When I first started reading this book, which I pulled more or less at random off my shelf, I was a little mystified why I had bought it.  I thought, from its title, it would be political philosophy, but instead it was intellectual history, of the last quarter of the twentieth century.  The book seemed crisp and dispassionate at first, though it quickly revealed itself as somewhat meandering and biased.  After a little research, I realized that in 2012 Age of Fracture had won the Bancroft Prize, awarded to books of American history.  Most people probably haven’t heard of the Bancroft Prize, but it is regarded as very prestigious, so I must have bought this book because it was publicized in that context.  But when I finished reading it, the more I thought about it, the more I disliked this book.
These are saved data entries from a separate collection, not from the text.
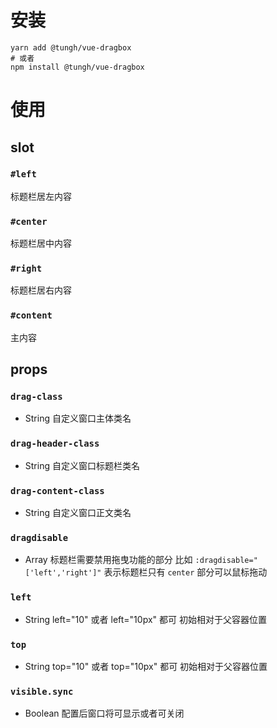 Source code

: # 安装
```
yarn add @tungh/vue-dragbox
# 或者
npm install @tungh/vue-dragbox
```

# 使用
## slot
### `#left`
  标题栏居左内容

### `#center`
  标题栏居中内容

### `#right`
  标题栏居右内容

### `#content`
  主内容

## props
### `drag-class`
  - String
  自定义窗口主体类名

###  `drag-header-class`
  - String
  自定义窗口标题栏类名

### `drag-content-class`
  - String
  自定义窗口正文类名

### `dragdisable`
  - Array
  标题栏需要禁用拖曳功能的部分
  比如 `:dragdisable="['left','right']"`
  表示标题栏只有 `center` 部分可以鼠标拖动

### `left`
  - String
  left="10" 或者 left="10px" 都可
  初始相对于父容器位置

### `top`
  - String
  top="10" 或者 top="10px" 都可
  初始相对于父容器位置

### `visible.sync`
  - Boolean
  配置后窗口将可显示或者可关闭
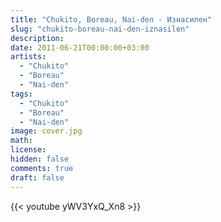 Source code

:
 ```yaml
---
title: "Chukito, Boreau, Nai-den - Изнасилен"
slug: "chukito-boreau-nai-den-iznasilen"
description: 
date: 2011-06-21T00:00:00+03:00
artists:
  - "Chukito"
  - "Boreau"
  - "Nai-den"
tags:
  - "Chukito"
  - "Boreau"
  - "Nai-den"
image: cover.jpg
math: 
license: 
hidden: false
comments: true
draft: false
---
```


{{< youtube yWV3YxQ_Xn8 >}}
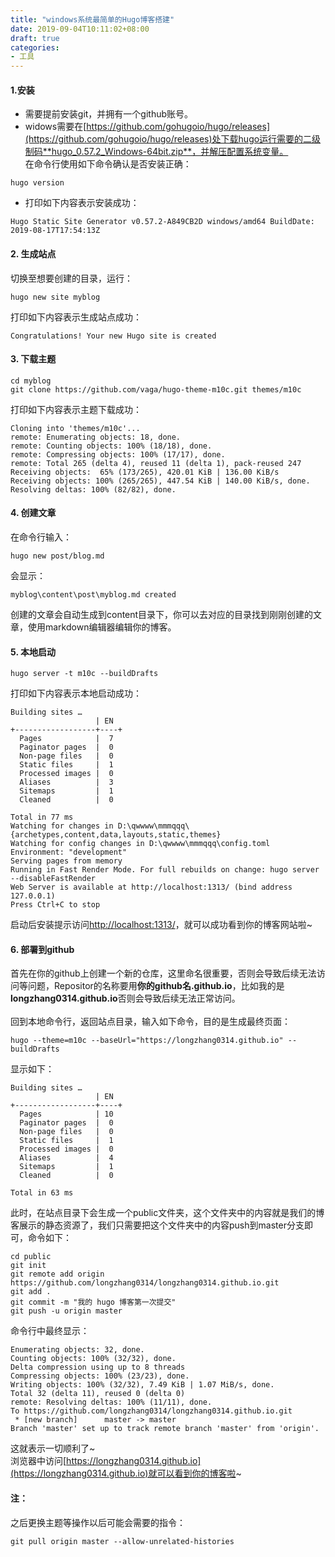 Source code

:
 ```yaml
---
title: "windows系统最简单的Hugo博客搭建"
date: 2019-09-04T10:11:02+08:00
draft: true
categories:
- 工具
---
```


#### 1.安装<br>
- 需要提前安装git，并拥有一个github账号。
- widows需要在[https://github.com/gohugoio/hugo/releases](https://github.com/gohugoio/hugo/releases)处下载hugo运行需要的二级制码**hugo_0.57.2_Windows-64bit.zip**，并解压配置系统变量。<br>
在命令行使用如下命令确认是否安装正确：

```
hugo version
```
- 打印如下内容表示安装成功：

```
Hugo Static Site Generator v0.57.2-A849CB2D windows/amd64 BuildDate: 2019-08-17T17:54:13Z
```

#### 2. 生成站点
切换至想要创建的目录，运行：
```
hugo new site myblog
```
打印如下内容表示生成站点成功：

```
Congratulations! Your new Hugo site is created
```
#### 3. 下载主题

```
cd myblog
git clone https://github.com/vaga/hugo-theme-m10c.git themes/m10c
```
打印如下内容表示主题下载成功：

```
Cloning into 'themes/m10c'...
remote: Enumerating objects: 18, done.
remote: Counting objects: 100% (18/18), done.
remote: Compressing objects: 100% (17/17), done.
remote: Total 265 (delta 4), reused 11 (delta 1), pack-reused 247
Receiving objects:  65% (173/265), 420.01 KiB | 136.00 KiB/s
Receiving objects: 100% (265/265), 447.54 KiB | 140.00 KiB/s, done.
Resolving deltas: 100% (82/82), done.
```
#### 4. 创建文章
在命令行输入：
```
hugo new post/blog.md
```
会显示：
```
myblog\content\post\myblog.md created
```
创建的文章会自动生成到content目录下，你可以去对应的目录找到刚刚创建的文章，使用markdown编辑器编辑你的博客。
#### 5. 本地启动

```
hugo server -t m10c --buildDrafts
```
打印如下内容表示本地启动成功：

```
Building sites …
                   | EN
+------------------+----+
  Pages            |  7
  Paginator pages  |  0
  Non-page files   |  0
  Static files     |  1
  Processed images |  0
  Aliases          |  3
  Sitemaps         |  1
  Cleaned          |  0

Total in 77 ms
Watching for changes in D:\qwwww\mmmqqq\{archetypes,content,data,layouts,static,themes}
Watching for config changes in D:\qwwww\mmmqqq\config.toml
Environment: "development"
Serving pages from memory
Running in Fast Render Mode. For full rebuilds on change: hugo server --disableFastRender
Web Server is available at http://localhost:1313/ (bind address 127.0.0.1)
Press Ctrl+C to stop
```

启动后安装提示访问[http://localhost:1313/](http://localhost:1313/)，就可以成功看到你的博客网站啦~
#### 6. 部署到github 
首先在你的github上创建一个新的仓库，这里命名很重要，否则会导致后续无法访问等问题，Repositor的名称要用**你的github名.github.io**，比如我的是**longzhang0314.github.io**否则会导致后续无法正常访问。<br><br>
回到本地命令行，返回站点目录，输入如下命令，目的是生成最终页面：
```
hugo --theme=m10c --baseUrl="https://longzhang0314.github.io" --buildDrafts
```
显示如下：
```
Building sites …
                   | EN
+------------------+----+
  Pages            | 10
  Paginator pages  |  0
  Non-page files   |  0
  Static files     |  1
  Processed images |  0
  Aliases          |  4
  Sitemaps         |  1
  Cleaned          |  0

Total in 63 ms
```
此时，在站点目录下会生成一个public文件夹，这个文件夹中的内容就是我们的博客展示的静态资源了，我们只需要把这个文件夹中的内容push到master分支即可，命令如下：

```
cd public
git init
git remote add origin https://github.com/longzhang0314/longzhang0314.github.io.git
git add .
git commit -m "我的 hugo 博客第一次提交"
git push -u origin master
```
命令行中最终显示：

```
Enumerating objects: 32, done.
Counting objects: 100% (32/32), done.
Delta compression using up to 8 threads
Compressing objects: 100% (23/23), done.
Writing objects: 100% (32/32), 7.49 KiB | 1.07 MiB/s, done.
Total 32 (delta 11), reused 0 (delta 0)
remote: Resolving deltas: 100% (11/11), done.
To https://github.com/longzhang0314/longzhang0314.github.io.git
 * [new branch]      master -> master
Branch 'master' set up to track remote branch 'master' from 'origin'.
```
这就表示一切顺利了~<br>
浏览器中访问[https://longzhang0314.github.io](https://longzhang0314.github.io)就可以看到你的博客啦~
#### 注：
之后更换主题等操作以后可能会需要的指令：

```
git pull origin master --allow-unrelated-histories
``` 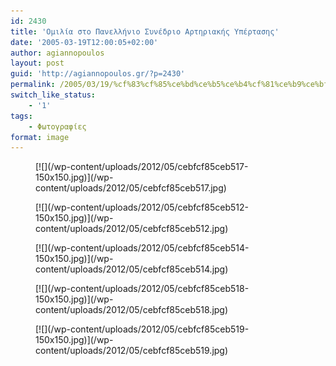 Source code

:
 ```yaml
---
id: 2430
title: 'Ομιλία στο Πανελλήνιο Συνέδριο Αρτηριακής Υπέρτασης'
date: '2005-03-19T12:00:05+02:00'
author: agiannopoulos
layout: post
guid: 'http://agiannopoulos.gr/?p=2430'
permalink: /2005/03/19/%cf%83%cf%85%ce%bd%ce%b5%ce%b4%cf%81%ce%b9%ce%bf-%ce%b1%cf%81%cf%84%ce%b7%cf%81%ce%b9%ce%b1%ce%ba%ce%b7%cf%82-%cf%80%ce%b9%ce%b5%cf%83%ce%b7%cf%82-%cf%86%cf%89%cf%84%ce%bf%ce%b3%cf%81%ce%b1%cf%86/
switch_like_status:
    - '1'
tags:
    - Φωτογραφίες
format: image
---
```


<div class="gallery galleryid-2430 gallery-columns-3 gallery-size-thumbnail" id="gallery-1"><figure class="gallery-item"><div class="gallery-icon landscape"> [![](/wp-content/uploads/2012/05/cebfcf85ceb517-150x150.jpg)](/wp-content/uploads/2012/05/cebfcf85ceb517.jpg) </div></figure><figure class="gallery-item"><div class="gallery-icon portrait"> [![](/wp-content/uploads/2012/05/cebfcf85ceb512-150x150.jpg)](/wp-content/uploads/2012/05/cebfcf85ceb512.jpg) </div></figure><figure class="gallery-item"><div class="gallery-icon portrait"> [![](/wp-content/uploads/2012/05/cebfcf85ceb514-150x150.jpg)](/wp-content/uploads/2012/05/cebfcf85ceb514.jpg) </div></figure><figure class="gallery-item"><div class="gallery-icon portrait"> [![](/wp-content/uploads/2012/05/cebfcf85ceb518-150x150.jpg)](/wp-content/uploads/2012/05/cebfcf85ceb518.jpg) </div></figure><figure class="gallery-item"><div class="gallery-icon landscape"> [![](/wp-content/uploads/2012/05/cebfcf85ceb519-150x150.jpg)](/wp-content/uploads/2012/05/cebfcf85ceb519.jpg) </div></figure> </div>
Of course, nowadays (it was founded in 1948, so this has not always been true) the Bancroft Prize is only awarded to left-wing books.  Recent recipients include the stupid Empire of Cotton and various other books about wrongs done by America, along with a few that seem neutral, such as one on “Fishing the Atlantic in the Age of Sail.”  (Maybe I’ll get that one.  On second thought, maybe not—it is apparently a shrill screed about how America wronged the oceans.  Damn Americans.)  To the extent the Bancroft Prize enters the larger public consciousness, it is mostly or exclusively because the prize was, a single time, rescinded.  That was after being awarded in 2001 to Michael Bellesiles’s Arming America.  His book was received with great fanfare and huge publicity across all media outlets, including getting cover articles in Time and Newsweek (back when those mattered), because it purported to prove that contrary to the common understanding, but fully comporting with progressive political goals, guns were rare in America until the modern era.  Unfortunately for the gun grabbers, Bellesiles fabricated the entirety of his data, in so gross a manner that he was actually fired by Emory University.  He’s now a bartender, so I suppose there is some justice in the world.  Meanwhile, the Bancroft Prize has apparently trudged on, offering books like Age of Fracture.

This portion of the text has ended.